— Problem requirements —
From the entries that follow, reproduce exactly and only the lines from the line with "span bridges (viaducts)" to the line with "For an overview", endpoints included.

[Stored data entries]

------------------------

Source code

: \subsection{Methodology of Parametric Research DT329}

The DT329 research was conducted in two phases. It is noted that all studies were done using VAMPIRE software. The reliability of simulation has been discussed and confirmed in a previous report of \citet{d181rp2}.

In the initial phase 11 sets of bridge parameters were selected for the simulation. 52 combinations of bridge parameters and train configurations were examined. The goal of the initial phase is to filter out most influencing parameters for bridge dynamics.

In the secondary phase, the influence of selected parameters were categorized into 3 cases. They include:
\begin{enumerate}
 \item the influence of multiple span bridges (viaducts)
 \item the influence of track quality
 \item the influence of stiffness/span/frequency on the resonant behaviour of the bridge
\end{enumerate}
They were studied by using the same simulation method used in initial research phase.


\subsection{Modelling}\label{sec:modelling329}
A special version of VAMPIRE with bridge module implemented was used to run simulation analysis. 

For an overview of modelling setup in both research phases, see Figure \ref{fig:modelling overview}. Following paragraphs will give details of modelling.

------------------------

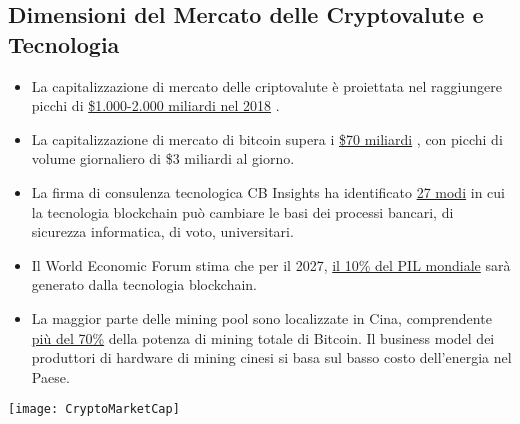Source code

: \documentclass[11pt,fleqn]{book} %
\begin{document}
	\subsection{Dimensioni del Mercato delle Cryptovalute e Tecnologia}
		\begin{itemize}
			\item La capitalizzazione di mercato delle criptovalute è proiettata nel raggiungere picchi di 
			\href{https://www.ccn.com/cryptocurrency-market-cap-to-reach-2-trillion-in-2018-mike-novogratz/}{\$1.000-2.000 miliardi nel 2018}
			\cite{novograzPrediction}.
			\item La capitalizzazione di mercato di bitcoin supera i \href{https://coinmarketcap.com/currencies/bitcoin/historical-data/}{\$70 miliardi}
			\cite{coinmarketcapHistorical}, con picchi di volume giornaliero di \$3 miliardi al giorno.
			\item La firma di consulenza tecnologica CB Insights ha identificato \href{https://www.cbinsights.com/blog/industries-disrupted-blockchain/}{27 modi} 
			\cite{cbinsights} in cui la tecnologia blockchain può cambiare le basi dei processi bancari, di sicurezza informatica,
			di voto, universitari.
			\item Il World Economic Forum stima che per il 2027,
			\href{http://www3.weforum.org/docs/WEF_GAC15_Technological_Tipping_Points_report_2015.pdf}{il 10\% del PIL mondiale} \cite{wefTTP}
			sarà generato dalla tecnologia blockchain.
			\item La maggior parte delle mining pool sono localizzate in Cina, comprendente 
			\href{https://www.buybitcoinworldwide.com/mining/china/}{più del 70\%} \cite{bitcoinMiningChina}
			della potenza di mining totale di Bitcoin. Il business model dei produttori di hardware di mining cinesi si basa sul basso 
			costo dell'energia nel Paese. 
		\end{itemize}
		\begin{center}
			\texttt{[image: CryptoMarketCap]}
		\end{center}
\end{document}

------------------------

— Response area —
 \item the influence of multiple span bridges (viaducts)
 \item the influence of track quality
 \item the influence of stiffness/span/frequency on the resonant behaviour of the bridge
\end{enumerate}
They were studied by using the same simulation method used in initial research phase.


\subsection{Modelling}\label{sec:modelling329}
A special version of VAMPIRE with bridge module implemented was used to run simulation analysis. 

For an overview of modelling setup in both research phases, see Figure \ref{fig:modelling overview}. Following paragraphs will give details of modelling.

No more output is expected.